Get informed to get the best possible deal.
Going for a used camera is a great option to save money. While buying a used camera lacks the "fresh out the box" feeling, a well-maintained DSLR will still deliver great shots and performance for a fraction of brand new model. Just like when buying any used item, there are some things you should keep in mind to make sure you're getting the best deal.
The golden rule for buying is to always get your hands on the camera before you buy. If this isn't possible, make sure the description and images are as detailed as can be. Here at Harrison Cameras, we are always detailed and honest with regards to the condition and performance of our Used DSLRs. Even better, they are individually photographed so you can see the condition for yourself.
The main benefit of buying used is the money you'll be saving by not buying brand new. However, even if you buy the latest model second hand, the price will still be steep and the saving won't be huge. The latest model on the market may be flashy and stylish, but older models can still produce breathtaking shots for a fraction of the price. A good workman never blames his tools, so never think you need a certain spec of camera to produce great shots.
Just like a car's mileage, a camera's shutter count should be considered before making a purchase. Simply put, the camera shutter is a mechanism that moves every time a photo is taken. Each time the camera takes a photo the shutter count will increase by one. A low shutter count indicates that the camera hasn't been used frequently while a high shutter count indicates the opposite. Therefore, a camera with a low shutter count SHOULD have a longer life than one with a high shutter count.
So the question is what is considered a high shutter count? Most modern DSLRs can go into the hundreds of thousands and still work perfectly. We'd say a shutter count higher than 100,000 should evoke caution and mean a closer inspection to make sure everything is in order.
Going with the car analogy again, a car with 100K miles clocked may run like a dream where as one with 20K miles may break down within a week. In the same way, a camera's shutter count shouldn't be used as a be-all and end-all. Rather, keep it in mind when inspecting other aspects of the camera's condition and performance - such as the the camera sensor.
"A shutter count higher than 100,000 should evoke caution and mean a closer inspection."

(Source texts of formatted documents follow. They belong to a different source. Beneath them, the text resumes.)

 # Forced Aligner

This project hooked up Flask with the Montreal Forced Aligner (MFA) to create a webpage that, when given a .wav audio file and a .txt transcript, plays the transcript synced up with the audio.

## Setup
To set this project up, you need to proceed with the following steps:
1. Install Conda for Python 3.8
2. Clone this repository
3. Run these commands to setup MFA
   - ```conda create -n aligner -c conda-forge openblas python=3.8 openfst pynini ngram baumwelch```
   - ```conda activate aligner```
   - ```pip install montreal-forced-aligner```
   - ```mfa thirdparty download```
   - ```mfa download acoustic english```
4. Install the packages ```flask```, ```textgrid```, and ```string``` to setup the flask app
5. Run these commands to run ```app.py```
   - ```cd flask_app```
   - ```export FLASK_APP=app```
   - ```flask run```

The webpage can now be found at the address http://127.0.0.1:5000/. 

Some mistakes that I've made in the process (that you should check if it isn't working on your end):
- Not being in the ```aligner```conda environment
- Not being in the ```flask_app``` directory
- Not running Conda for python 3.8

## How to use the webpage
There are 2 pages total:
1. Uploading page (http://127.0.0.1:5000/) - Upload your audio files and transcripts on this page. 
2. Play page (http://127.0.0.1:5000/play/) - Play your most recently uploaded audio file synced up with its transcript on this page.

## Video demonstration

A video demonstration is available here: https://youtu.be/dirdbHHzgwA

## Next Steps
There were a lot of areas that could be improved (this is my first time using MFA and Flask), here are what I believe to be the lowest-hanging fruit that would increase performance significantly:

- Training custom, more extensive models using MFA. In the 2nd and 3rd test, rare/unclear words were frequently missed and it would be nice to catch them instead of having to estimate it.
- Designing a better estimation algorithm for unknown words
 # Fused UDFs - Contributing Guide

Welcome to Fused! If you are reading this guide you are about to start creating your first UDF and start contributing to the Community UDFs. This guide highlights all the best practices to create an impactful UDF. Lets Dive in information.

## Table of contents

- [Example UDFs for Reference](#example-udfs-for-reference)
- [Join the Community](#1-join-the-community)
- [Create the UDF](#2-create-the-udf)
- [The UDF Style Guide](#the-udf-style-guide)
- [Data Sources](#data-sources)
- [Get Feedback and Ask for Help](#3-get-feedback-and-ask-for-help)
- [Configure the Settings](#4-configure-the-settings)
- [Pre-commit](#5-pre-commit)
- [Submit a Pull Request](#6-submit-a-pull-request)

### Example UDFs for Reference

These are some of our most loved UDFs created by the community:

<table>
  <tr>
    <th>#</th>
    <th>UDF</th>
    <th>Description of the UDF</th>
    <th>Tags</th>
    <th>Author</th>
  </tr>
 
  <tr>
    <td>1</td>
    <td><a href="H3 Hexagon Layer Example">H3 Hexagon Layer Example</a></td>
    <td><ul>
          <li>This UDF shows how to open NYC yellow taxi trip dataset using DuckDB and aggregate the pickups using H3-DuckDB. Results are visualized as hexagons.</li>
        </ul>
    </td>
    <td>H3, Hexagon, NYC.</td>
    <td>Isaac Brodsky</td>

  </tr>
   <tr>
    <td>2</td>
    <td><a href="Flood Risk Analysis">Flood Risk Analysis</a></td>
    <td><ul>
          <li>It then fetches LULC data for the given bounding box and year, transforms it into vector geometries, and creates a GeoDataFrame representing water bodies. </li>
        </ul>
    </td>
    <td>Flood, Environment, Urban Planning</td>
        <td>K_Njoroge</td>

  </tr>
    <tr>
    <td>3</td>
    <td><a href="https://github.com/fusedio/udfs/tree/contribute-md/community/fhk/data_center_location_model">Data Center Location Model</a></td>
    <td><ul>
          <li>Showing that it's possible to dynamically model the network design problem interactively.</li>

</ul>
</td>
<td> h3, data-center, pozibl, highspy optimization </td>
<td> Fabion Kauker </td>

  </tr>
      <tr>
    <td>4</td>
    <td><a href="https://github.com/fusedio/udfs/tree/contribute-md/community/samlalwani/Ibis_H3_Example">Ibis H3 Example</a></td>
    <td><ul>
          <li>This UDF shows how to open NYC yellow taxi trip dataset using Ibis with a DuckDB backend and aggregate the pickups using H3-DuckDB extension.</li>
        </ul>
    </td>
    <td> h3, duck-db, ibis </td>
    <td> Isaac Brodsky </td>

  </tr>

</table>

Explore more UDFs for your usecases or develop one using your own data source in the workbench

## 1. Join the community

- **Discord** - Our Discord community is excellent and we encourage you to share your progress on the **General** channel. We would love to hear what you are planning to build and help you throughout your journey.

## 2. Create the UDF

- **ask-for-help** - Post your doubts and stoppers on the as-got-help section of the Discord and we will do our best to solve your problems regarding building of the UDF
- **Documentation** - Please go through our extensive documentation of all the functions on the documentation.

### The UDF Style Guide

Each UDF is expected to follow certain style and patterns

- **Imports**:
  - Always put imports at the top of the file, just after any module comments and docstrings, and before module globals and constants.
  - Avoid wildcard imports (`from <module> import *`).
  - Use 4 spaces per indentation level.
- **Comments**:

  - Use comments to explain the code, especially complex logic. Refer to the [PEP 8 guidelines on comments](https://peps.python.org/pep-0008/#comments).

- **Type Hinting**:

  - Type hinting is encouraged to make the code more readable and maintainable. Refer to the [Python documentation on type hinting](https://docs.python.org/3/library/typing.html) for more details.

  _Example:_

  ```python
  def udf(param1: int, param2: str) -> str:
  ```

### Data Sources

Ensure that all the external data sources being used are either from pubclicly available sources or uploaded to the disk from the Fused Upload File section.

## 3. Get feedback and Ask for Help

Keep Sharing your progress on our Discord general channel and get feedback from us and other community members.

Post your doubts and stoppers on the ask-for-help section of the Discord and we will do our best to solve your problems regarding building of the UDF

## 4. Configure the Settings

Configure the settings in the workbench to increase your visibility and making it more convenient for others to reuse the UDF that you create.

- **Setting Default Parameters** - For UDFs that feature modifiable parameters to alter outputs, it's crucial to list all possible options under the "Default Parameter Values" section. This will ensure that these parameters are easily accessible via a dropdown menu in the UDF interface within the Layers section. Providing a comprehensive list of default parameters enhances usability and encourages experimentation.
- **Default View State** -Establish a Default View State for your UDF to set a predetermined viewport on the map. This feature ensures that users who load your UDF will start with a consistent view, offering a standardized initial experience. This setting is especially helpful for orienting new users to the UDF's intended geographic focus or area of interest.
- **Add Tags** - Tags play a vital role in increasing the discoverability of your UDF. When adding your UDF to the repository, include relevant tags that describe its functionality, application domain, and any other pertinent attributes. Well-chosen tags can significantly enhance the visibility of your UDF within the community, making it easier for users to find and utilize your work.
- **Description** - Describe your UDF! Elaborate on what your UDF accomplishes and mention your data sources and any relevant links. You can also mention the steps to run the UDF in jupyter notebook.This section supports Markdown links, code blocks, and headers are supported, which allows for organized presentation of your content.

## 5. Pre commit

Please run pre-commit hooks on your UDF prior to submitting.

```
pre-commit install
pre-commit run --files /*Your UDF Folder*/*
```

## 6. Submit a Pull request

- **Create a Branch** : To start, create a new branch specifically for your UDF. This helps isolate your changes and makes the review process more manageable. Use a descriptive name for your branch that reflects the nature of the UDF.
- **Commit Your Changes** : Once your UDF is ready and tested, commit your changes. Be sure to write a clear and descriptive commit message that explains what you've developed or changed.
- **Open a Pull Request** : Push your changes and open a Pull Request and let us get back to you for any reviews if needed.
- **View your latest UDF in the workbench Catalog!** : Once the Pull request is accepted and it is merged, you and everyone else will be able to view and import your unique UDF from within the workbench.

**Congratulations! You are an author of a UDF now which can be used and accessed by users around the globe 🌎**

Arguably the most important component is the sensor. It determines the image resolution, size, depth of field, dynamic range, the overall size of the camera and much more. DSLR sensors are susceptible to damage since the changing of lenses can allow for dust and other elements to make contact with the sensor surface. Despite the importance of the sensor, many second hand camera buyers forget to inspect the sensor since it requires a more detailed look on the inside.
Shine a light on the sensor and look for any scratches, marks or dead pixels. Minor damage may be easily fixed or have no impact on the image quality at all, but it should still be something to keep in mind. A major red flag would be the presence of fungus on the sensor. Dealing with fungus in a camera can be a big headache, so it should always be a deal breaker - prevention is better than the cure after all.
"Fungus on the lens or sensor should be a dealbreaker."
Does the used DSLR come with a lens? If so be sure to check the condition and performance of it. Similar to inspecting the camera sensor, minor marks and scratches may not be a deal breaker but still should be kept it mind. Again, fungus on the lens is a no go and should be a deal breaker.
Consider how many lenses the seller has used. If the seller has multiple lenses that they have used with the unit, you can assume they have swapped the lenses many times which may have allowed dust and outside elements to make contact with the inside of the lens of even the camera sensor.
We picture each of our used items individually at Harrison Cameras - so you can see the condition of the camera and lens for yourself.
The body, the sensor and the lens are all in great condition and you're ready to hand over the money - but wait! DSLRs come with a number of accessories, some of which are vital to the operation of the camera. The battery and charger should be included, and therefore should be in good condition, but other accessories such as lens caps, lens hoods or battery grips may be included. Always check the condition of these to make sure they're worth a possible increase in price. A good tip is to always ask the seller if they have the original box that the camera came in.
One of the downsides of buying used is that usually the warranty has expired or been voided. However, a reputable store will still offer some protection against anything going wrong. A second advantage of going for a reputable store is that they may offer part-exchange for trading in your old equipment, further saving you money.